Originariamente, la “universitas” se consagró a la búsqueda de la verdad y la belleza. Los debates escolásticos suscitados en el seno de la Universidad de París, y las cartas escritas entre los profesores universitarios durante el Renacimiento, demuestran esta afirmación. Poco a poco, la búsqueda de la verdad quedó marginada, imponiéndose la tecnificación. La verdad, al ser relativa, perdió su importancia. Actualmente, la mayoría de las universidades españolas orientan sus esfuerzos hacia la creación de profesionales. Los docentes han visto reducido su papel al de meros gestores, obligados a enseñar como generar ingresos.

Y aun con todo, a pesar de los altos niveles de especialización que ha alcanzado la universidad española, los alumnos no cesan en sus pretensiones, y piden más tecnificación, más profesionalización. Ellos van a la universidad a aprender un oficio, con el objetivo de ganar dinero en el futuro. Nunca había estado tan de actualidad aquello que decía Chesterton de que para ser tan listo como para ganar dinero hace falta ser tan tonto como para quererlo.

Por otra parte, la universidad se concibió como un lugar de encuentro entre el maestro y su discípulo, un espacio en el que transmitir conocimientos a través del diálogo. Los alumnos vivían en la Universidad, en estrecha convivencia con los profesores. Así se favorecía un clima de distensión, se creaban sólidas amistades intelectuales, y se alimentaba la curiosidad de los estudiantes. Poco o nada de ese espíritu conservan las universidades españolas, convertidas en lugares de paso a los que los alumnos acuden, con suerte, cinco días a la semana.

Además de centrarse en la búsqueda de la verdad y en la transmisión de conocimientos, las antiguas universidades pusieron muchos esfuerzos en la formación integral de la persona. Tal y como sostenía Juan Luis Vives, los alumnos, además de ser grandes intelectuales, debían ser grandes personas. Así, las universidades del pasado no solo disponían de medios para enseñar, sino que también tenían capillas para rezar y espacios para socializar. De hecho, algunas universidades como Oxford se esfuerzan por conservar sus capillas, en un afán por recordar la importancia de la religión en la vida intelectual. El problema es que España se olvidó de la religión hace algún tiempo, y si bien es cierto que todavía perviven capillas universitarias en nuestro país, éstas se encuentran constantemente amenazadas por la feligresía laicista.
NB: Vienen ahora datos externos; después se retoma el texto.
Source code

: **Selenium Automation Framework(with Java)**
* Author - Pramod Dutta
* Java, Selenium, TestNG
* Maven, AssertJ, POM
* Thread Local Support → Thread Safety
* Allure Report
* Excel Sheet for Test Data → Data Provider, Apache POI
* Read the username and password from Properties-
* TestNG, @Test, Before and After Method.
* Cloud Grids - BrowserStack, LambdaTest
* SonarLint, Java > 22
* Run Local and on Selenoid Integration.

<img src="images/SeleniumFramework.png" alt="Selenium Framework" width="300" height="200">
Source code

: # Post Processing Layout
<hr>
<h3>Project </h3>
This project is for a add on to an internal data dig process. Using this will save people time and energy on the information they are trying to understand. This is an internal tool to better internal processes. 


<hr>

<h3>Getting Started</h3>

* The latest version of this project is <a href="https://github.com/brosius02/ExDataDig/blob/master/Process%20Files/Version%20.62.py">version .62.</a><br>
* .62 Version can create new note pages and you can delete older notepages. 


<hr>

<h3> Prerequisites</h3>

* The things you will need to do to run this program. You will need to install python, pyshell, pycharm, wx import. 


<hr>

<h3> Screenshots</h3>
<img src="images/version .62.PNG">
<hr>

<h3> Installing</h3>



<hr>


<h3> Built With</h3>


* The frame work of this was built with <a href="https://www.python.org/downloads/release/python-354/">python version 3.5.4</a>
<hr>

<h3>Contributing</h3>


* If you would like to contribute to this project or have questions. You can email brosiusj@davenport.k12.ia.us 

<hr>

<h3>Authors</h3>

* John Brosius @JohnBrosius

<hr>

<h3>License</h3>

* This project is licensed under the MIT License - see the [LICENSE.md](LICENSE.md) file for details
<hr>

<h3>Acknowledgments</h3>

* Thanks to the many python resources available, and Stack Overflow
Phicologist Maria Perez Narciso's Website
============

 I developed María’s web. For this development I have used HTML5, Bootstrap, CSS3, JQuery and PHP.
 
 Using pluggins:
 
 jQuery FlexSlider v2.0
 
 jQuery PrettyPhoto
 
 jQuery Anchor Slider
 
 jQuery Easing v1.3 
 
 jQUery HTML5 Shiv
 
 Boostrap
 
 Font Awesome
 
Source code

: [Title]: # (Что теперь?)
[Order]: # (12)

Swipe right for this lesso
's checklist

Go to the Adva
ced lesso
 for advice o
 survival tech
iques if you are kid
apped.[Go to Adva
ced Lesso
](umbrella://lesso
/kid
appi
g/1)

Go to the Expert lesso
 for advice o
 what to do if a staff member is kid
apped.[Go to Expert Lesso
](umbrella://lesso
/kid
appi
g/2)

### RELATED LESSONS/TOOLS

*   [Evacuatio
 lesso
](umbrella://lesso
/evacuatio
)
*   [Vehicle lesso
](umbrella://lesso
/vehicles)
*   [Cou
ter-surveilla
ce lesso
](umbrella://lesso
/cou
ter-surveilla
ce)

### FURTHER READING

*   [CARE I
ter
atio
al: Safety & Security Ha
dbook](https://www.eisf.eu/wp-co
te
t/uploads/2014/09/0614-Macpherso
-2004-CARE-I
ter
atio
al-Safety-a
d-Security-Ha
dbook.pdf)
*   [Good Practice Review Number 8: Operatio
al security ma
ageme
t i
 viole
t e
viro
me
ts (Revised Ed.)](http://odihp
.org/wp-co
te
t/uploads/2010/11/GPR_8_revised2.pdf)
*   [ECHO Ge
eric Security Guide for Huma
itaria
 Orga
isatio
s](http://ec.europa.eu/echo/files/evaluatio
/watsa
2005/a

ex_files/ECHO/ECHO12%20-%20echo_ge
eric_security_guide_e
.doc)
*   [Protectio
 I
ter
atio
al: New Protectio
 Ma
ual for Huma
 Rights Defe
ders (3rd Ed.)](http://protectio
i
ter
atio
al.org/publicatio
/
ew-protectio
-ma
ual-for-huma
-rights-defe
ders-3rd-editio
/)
Aunque el panorama resulta desolador, no podemos abandonar, no debemos caer en la desesperación. Todavía hay motivos para la esperanza. Todavía quedan, ocultos como guerrilleros, algunos profesores que se esfuerzan por conservar la esencia de la universidad, manteniendo vivas las preguntas perennes y eternas. Todavía existen, escondidos como forajidos, alumnos con ansias de verdad. Todavía perviven espacios de conocimiento y de belleza, de conversación y de diálogo, reservados únicamente para los elegidos.